▶ _Task statement_
Within the data that follows, set down exactly the lines from the one containing "<li><b>Development tools</b> : Mac, IntelliJ, Sublime" through the one containing "unsigned short", both ends included.

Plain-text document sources

"""

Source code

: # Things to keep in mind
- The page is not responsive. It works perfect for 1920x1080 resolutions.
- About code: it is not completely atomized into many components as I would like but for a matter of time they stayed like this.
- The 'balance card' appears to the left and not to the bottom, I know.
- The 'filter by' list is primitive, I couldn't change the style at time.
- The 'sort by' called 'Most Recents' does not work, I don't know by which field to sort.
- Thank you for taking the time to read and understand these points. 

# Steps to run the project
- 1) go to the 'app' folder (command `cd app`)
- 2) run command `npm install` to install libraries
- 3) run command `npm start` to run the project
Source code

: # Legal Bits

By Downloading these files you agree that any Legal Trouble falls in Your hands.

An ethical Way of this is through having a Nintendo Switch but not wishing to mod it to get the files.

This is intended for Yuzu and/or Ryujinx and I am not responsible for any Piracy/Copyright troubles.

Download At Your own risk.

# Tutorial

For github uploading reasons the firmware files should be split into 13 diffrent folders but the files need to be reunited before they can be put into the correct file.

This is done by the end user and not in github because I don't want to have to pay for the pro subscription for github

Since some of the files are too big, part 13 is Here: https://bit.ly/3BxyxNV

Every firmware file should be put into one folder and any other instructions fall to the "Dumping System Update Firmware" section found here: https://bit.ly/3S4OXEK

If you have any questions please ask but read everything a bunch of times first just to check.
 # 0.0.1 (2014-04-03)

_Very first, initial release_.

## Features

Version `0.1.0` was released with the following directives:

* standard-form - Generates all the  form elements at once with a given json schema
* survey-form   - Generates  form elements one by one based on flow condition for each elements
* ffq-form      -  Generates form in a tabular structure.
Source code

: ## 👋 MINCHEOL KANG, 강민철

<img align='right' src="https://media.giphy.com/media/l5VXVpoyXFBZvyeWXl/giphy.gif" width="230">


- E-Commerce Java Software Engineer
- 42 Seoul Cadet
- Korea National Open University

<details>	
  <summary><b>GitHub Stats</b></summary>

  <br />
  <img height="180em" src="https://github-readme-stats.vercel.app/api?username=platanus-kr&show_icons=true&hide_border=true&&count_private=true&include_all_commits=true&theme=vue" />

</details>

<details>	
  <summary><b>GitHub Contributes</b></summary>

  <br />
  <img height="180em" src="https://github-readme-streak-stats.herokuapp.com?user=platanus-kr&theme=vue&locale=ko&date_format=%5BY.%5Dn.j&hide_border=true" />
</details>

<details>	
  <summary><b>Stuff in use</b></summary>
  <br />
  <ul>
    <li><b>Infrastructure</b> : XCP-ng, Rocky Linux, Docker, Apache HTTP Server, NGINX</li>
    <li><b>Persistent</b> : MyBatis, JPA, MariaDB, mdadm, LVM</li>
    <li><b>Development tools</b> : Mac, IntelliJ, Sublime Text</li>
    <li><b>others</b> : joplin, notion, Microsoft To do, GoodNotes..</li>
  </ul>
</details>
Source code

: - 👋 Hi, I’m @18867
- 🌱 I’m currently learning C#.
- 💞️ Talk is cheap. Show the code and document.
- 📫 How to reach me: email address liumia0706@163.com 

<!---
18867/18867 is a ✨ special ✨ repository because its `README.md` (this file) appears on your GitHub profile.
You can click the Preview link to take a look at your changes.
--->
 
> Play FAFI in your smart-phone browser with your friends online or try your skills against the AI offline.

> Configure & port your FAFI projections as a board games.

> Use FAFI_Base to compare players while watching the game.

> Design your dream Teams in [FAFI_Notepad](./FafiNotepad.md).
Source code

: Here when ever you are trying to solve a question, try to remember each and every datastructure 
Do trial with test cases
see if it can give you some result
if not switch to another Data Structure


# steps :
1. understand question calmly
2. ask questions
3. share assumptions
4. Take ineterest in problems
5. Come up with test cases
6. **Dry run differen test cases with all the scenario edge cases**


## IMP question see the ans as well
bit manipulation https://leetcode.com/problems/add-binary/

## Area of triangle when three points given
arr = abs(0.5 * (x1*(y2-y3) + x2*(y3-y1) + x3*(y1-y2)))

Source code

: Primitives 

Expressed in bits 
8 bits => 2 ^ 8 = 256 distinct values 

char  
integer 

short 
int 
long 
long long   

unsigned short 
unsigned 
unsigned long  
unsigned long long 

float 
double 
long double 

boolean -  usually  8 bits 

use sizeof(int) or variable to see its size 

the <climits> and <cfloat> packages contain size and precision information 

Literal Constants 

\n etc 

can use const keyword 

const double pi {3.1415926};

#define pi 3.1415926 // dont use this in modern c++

"""

▶ _Written answer_
    <li><b>Development tools</b> : Mac, IntelliJ, Sublime Text</li>
    <li><b>others</b> : joplin, notion, Microsoft To do, GoodNotes..</li>
  </ul>
</details>
Source code

: - 👋 Hi, I’m @18867
- 🌱 I’m currently learning C#.
- 💞️ Talk is cheap. Show the code and document.
- 📫 How to reach me: email address liumia0706@163.com 

<!---
18867/18867 is a ✨ special ✨ repository because its `README.md` (this file) appears on your GitHub profile.
You can click the Preview link to take a look at your changes.
--->
 
> Play FAFI in your smart-phone browser with your friends online or try your skills against the AI offline.

> Configure & port your FAFI projections as a board games.

> Use FAFI_Base to compare players while watching the game.

> Design your dream Teams in [FAFI_Notepad](./FafiNotepad.md).
Source code

: Here when ever you are trying to solve a question, try to remember each and every datastructure 
Do trial with test cases
see if it can give you some result
if not switch to another Data Structure


# steps :
1. understand question calmly
2. ask questions
3. share assumptions
4. Take ineterest in problems
5. Come up with test cases
6. **Dry run differen test cases with all the scenario edge cases**


## IMP question see the ans as well
bit manipulation https://leetcode.com/problems/add-binary/

## Area of triangle when three points given
arr = abs(0.5 * (x1*(y2-y3) + x2*(y3-y1) + x3*(y1-y2)))

Source code

: Primitives 

Expressed in bits 
8 bits => 2 ^ 8 = 256 distinct values 

char  
integer 

short 
int 
long 
long long   

unsigned short 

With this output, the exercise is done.